++++ DATA UNDER STUDY

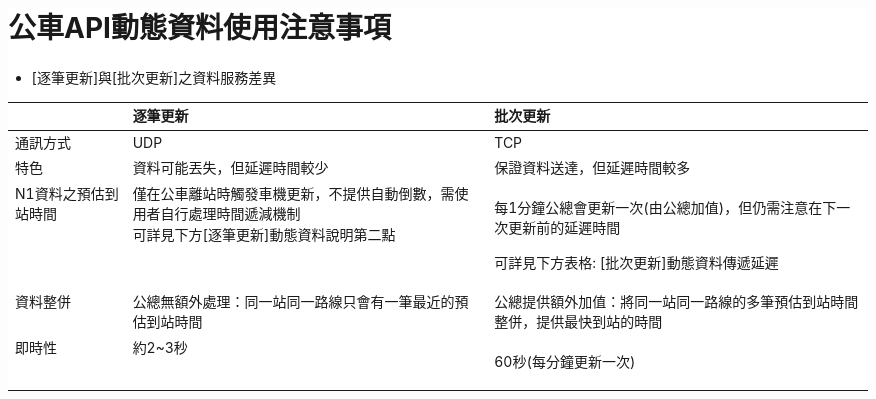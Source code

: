 # 公車API動態資料使用注意事項

* \[逐筆更新\]與\[批次更新\]之資料服務差異

<table>
  <thead>
    <tr>
      <th style="text-align:left"></th>
      <th style="text-align:left">&#x9010;&#x7B46;&#x66F4;&#x65B0;</th>
      <th style="text-align:left">&#x6279;&#x6B21;&#x66F4;&#x65B0;</th>
    </tr>
  </thead>
  <tbody>
    <tr>
      <td style="text-align:left">&#x901A;&#x8A0A;&#x65B9;&#x5F0F;</td>
      <td style="text-align:left">UDP</td>
      <td style="text-align:left">TCP</td>
    </tr>
    <tr>
      <td style="text-align:left">&#x7279;&#x8272;</td>
      <td style="text-align:left">&#x8CC7;&#x6599;&#x53EF;&#x80FD;&#x4E1F;&#x5931;&#xFF0C;&#x4F46;&#x5EF6;&#x9072;&#x6642;&#x9593;&#x8F03;&#x5C11;</td>
      <td
      style="text-align:left">&#x4FDD;&#x8B49;&#x8CC7;&#x6599;&#x9001;&#x9054;&#xFF0C;&#x4F46;&#x5EF6;&#x9072;&#x6642;&#x9593;&#x8F03;&#x591A;</td>
    </tr>
    <tr>
      <td style="text-align:left">N1&#x8CC7;&#x6599;&#x4E4B;&#x9810;&#x4F30;&#x5230;&#x7AD9;&#x6642;&#x9593;</td>
      <td
      style="text-align:left">&#x50C5;&#x5728;&#x516C;&#x8ECA;&#x96E2;&#x7AD9;&#x6642;&#x89F8;&#x767C;&#x8ECA;&#x6A5F;&#x66F4;&#x65B0;&#xFF0C;&#x4E0D;&#x63D0;&#x4F9B;&#x81EA;&#x52D5;&#x5012;&#x6578;&#xFF0C;&#x9700;&#x4F7F;&#x7528;&#x8005;&#x81EA;&#x884C;&#x8655;&#x7406;&#x6642;&#x9593;&#x905E;&#x6E1B;&#x6A5F;&#x5236;
        <br
        />&#x53EF;&#x8A73;&#x898B;&#x4E0B;&#x65B9;[&#x9010;&#x7B46;&#x66F4;&#x65B0;]&#x52D5;&#x614B;&#x8CC7;&#x6599;&#x8AAA;&#x660E;&#x7B2C;&#x4E8C;&#x9EDE;</td>
        <td
        style="text-align:left">
          <p>&#x6BCF;1&#x5206;&#x9418;&#x516C;&#x7E3D;&#x6703;&#x66F4;&#x65B0;&#x4E00;&#x6B21;(&#x7531;&#x516C;&#x7E3D;&#x52A0;&#x503C;)&#xFF0C;&#x4F46;&#x4ECD;&#x9700;&#x6CE8;&#x610F;&#x5728;&#x4E0B;&#x4E00;&#x6B21;&#x66F4;&#x65B0;&#x524D;&#x7684;&#x5EF6;&#x9072;&#x6642;&#x9593;</p>
          <p>&#x53EF;&#x8A73;&#x898B;&#x4E0B;&#x65B9;&#x8868;&#x683C;: [&#x6279;&#x6B21;&#x66F4;&#x65B0;]&#x52D5;&#x614B;&#x8CC7;&#x6599;&#x50B3;&#x905E;&#x5EF6;&#x9072;</p>
          </td>
    </tr>
    <tr>
      <td style="text-align:left">&#x8CC7;&#x6599;&#x6574;&#x4F75;</td>
      <td style="text-align:left">&#x516C;&#x7E3D;&#x7121;&#x984D;&#x5916;&#x8655;&#x7406;&#xFF1A;&#x540C;&#x4E00;&#x7AD9;&#x540C;&#x4E00;&#x8DEF;&#x7DDA;&#x53EA;&#x6703;&#x6709;&#x4E00;&#x7B46;&#x6700;&#x8FD1;&#x7684;&#x9810;&#x4F30;&#x5230;&#x7AD9;&#x6642;&#x9593;</td>
      <td
      style="text-align:left">&#x516C;&#x7E3D;&#x63D0;&#x4F9B;&#x984D;&#x5916;&#x52A0;&#x503C;&#xFF1A;&#x5C07;&#x540C;&#x4E00;&#x7AD9;&#x540C;&#x4E00;&#x8DEF;&#x7DDA;&#x7684;&#x591A;&#x7B46;&#x9810;&#x4F30;&#x5230;&#x7AD9;&#x6642;&#x9593;&#x6574;&#x4F75;&#xFF0C;&#x63D0;&#x4F9B;&#x6700;&#x5FEB;&#x5230;&#x7AD9;&#x7684;&#x6642;&#x9593;</td>
    </tr>
    <tr>
      <td style="text-align:left">&#x5373;&#x6642;&#x6027;</td>
      <td style="text-align:left">&#x7D04;2~3&#x79D2;</td>
      <td style="text-align:left">
        <p>60&#x79D2;(&#x6BCF;&#x5206;&#x9418;&#x66F4;&#x65B0;&#x4E00;&#x6B21;)</p>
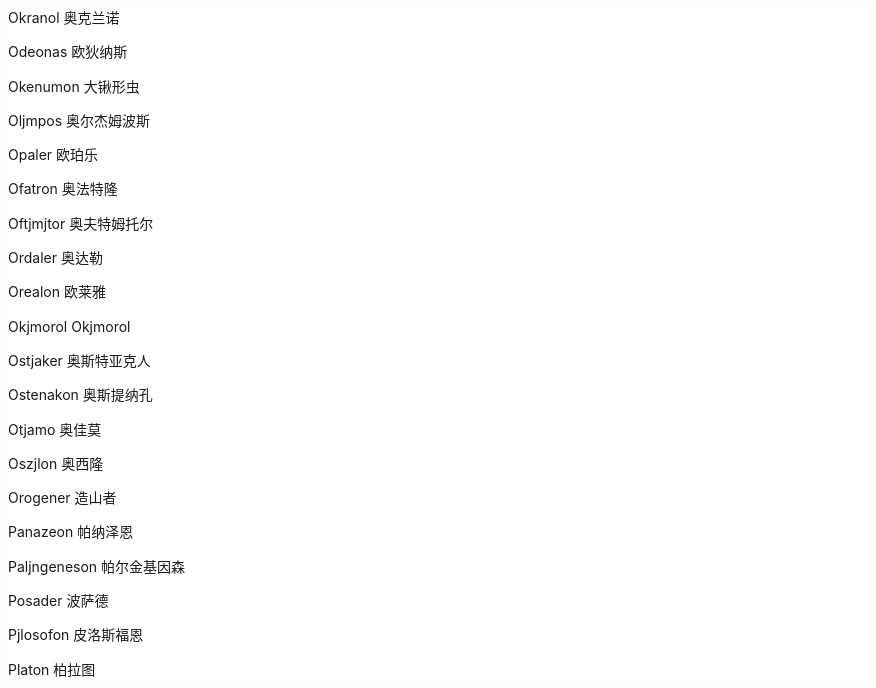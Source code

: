 Okranol
奥克兰诺

Odeonas
欧狄纳斯

Okenumon
大锹形虫

Oljmpos
奥尔杰姆波斯

Opaler
欧珀乐

Ofatron
奥法特隆

Oftjmjtor
奥夫特姆托尔

Ordaler
奥达勒

Orealon
欧莱雅

Okjmorol
Okjmorol

Ostjaker
奥斯特亚克人

Ostenakon
奥斯提纳孔

Otjamo
奥佳莫

Oszjlon
奥西隆

Orogener
造山者

Panazeon
帕纳泽恩

Paljngeneson
帕尔金基因森

Posader
波萨德

Pjlosofon
皮洛斯福恩

Platon
柏拉图
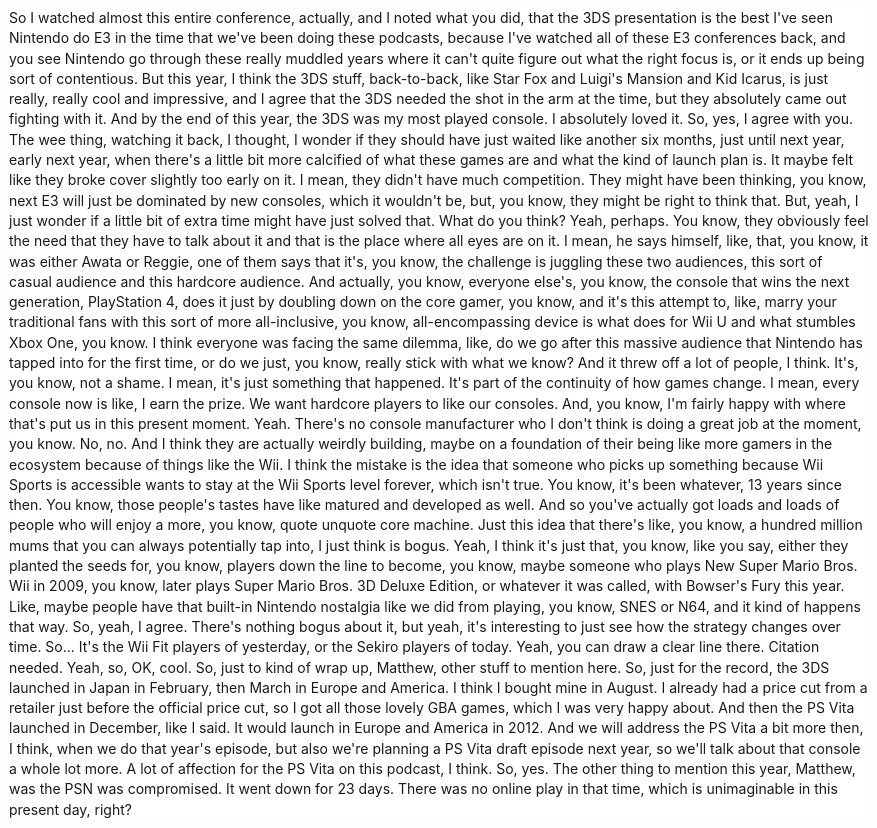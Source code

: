 So I watched almost this entire conference, actually, and I noted what you did, that the 3DS presentation is the best I've seen Nintendo do E3 in the time that we've been doing these podcasts, because I've watched all of these E3 conferences back, and you see Nintendo go through these really muddled years where it can't quite figure out what the right focus is, or it ends up being sort of contentious. But this year, I think the 3DS stuff, back-to-back, like Star Fox and Luigi's Mansion and Kid Icarus, is just really, really cool and impressive, and I agree that the 3DS needed the shot in the arm at the time, but they absolutely came out fighting with it. And by the end of this year, the 3DS was my most played console.
I absolutely loved it. So, yes, I agree with you. The wee thing, watching it back, I thought, I wonder if they should have just waited like another six months, just until next year, early next year, when there's a little bit more calcified of what these games are and what the kind of launch plan is.
It maybe felt like they broke cover slightly too early on it. I mean, they didn't have much competition. They might have been thinking, you know, next E3 will just be dominated by new consoles, which it wouldn't be, but, you know, they might be right to think that.
But, yeah, I just wonder if a little bit of extra time might have just solved that. What do you think?
Yeah, perhaps. You know, they obviously feel the need that they have to talk about it and that is the place where all eyes are on it. I mean, he says himself, like, that, you know, it was either Awata or Reggie, one of them says that it's, you know, the challenge is juggling these two audiences, this sort of casual audience and this hardcore audience.
And actually, you know, everyone else's, you know, the console that wins the next generation, PlayStation 4, does it just by doubling down on the core gamer, you know, and it's this attempt to, like, marry your traditional fans with this sort of more all-inclusive, you know, all-encompassing device is what does for Wii U and what stumbles Xbox One, you know. I think everyone was facing the same dilemma, like, do we go after this massive audience that Nintendo has tapped into for the first time, or do we just, you know, really stick with what we know? And it threw off a lot of people, I think.
It's, you know, not a shame. I mean, it's just something that happened.
It's part of the continuity of how games change. I mean, every console now is like, I earn the prize. We want hardcore players to like our consoles.
And, you know, I'm fairly happy with where that's put us in this present moment. Yeah. There's no console manufacturer who I don't think is doing a great job at the moment, you know.
No, no. And I think they are actually weirdly building, maybe on a foundation of their being like more gamers in the ecosystem because of things like the Wii. I think the mistake is the idea that someone who picks up something because Wii Sports is accessible wants to stay at the Wii Sports level forever, which isn't true.
You know, it's been whatever, 13 years since then. You know, those people's tastes have like matured and developed as well. And so you've actually got loads and loads of people who will enjoy a more, you know, quote unquote core machine.
Just this idea that there's like, you know, a hundred million mums that you can always potentially tap into, I just think is bogus.
Yeah, I think it's just that, you know, like you say, either they planted the seeds for, you know, players down the line to become, you know, maybe someone who plays New Super Mario Bros. Wii in 2009, you know, later plays Super Mario Bros. 3D Deluxe Edition, or whatever it was called, with Bowser's Fury this year.
Like, maybe people have that built-in Nintendo nostalgia like we did from playing, you know, SNES or N64, and it kind of happens that way. So, yeah, I agree. There's nothing bogus about it, but yeah, it's interesting to just see how the strategy changes over time.
So...
It's the Wii Fit players of yesterday, or the Sekiro players of today.
Yeah, you can draw a clear line there. Citation needed. Yeah, so, OK, cool.
So, just to kind of wrap up, Matthew, other stuff to mention here. So, just for the record, the 3DS launched in Japan in February, then March in Europe and America. I think I bought mine in August.
I already had a price cut from a retailer just before the official price cut, so I got all those lovely GBA games, which I was very happy about. And then the PS Vita launched in December, like I said. It would launch in Europe and America in 2012.
And we will address the PS Vita a bit more then, I think, when we do that year's episode, but also we're planning a PS Vita draft episode next year, so we'll talk about that console a whole lot more. A lot of affection for the PS Vita on this podcast, I think. So, yes.
The other thing to mention this year, Matthew, was the PSN was compromised. It went down for 23 days. There was no online play in that time, which is unimaginable in this present day, right?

++++++++

Would you please write out, exactly and with no other lines, the stretch of the listing above from the line containing "I absolutely loved" through the line containing "But, yeah, I"?

I absolutely loved it. So, yes, I agree with you. The wee thing, watching it back, I thought, I wonder if they should have just waited like another six months, just until next year, early next year, when there's a little bit more calcified of what these games are and what the kind of launch plan is.
It maybe felt like they broke cover slightly too early on it. I mean, they didn't have much competition. They might have been thinking, you know, next E3 will just be dominated by new consoles, which it wouldn't be, but, you know, they might be right to think that.
But, yeah, I just wonder if a little bit of extra time might have just solved that. What do you think?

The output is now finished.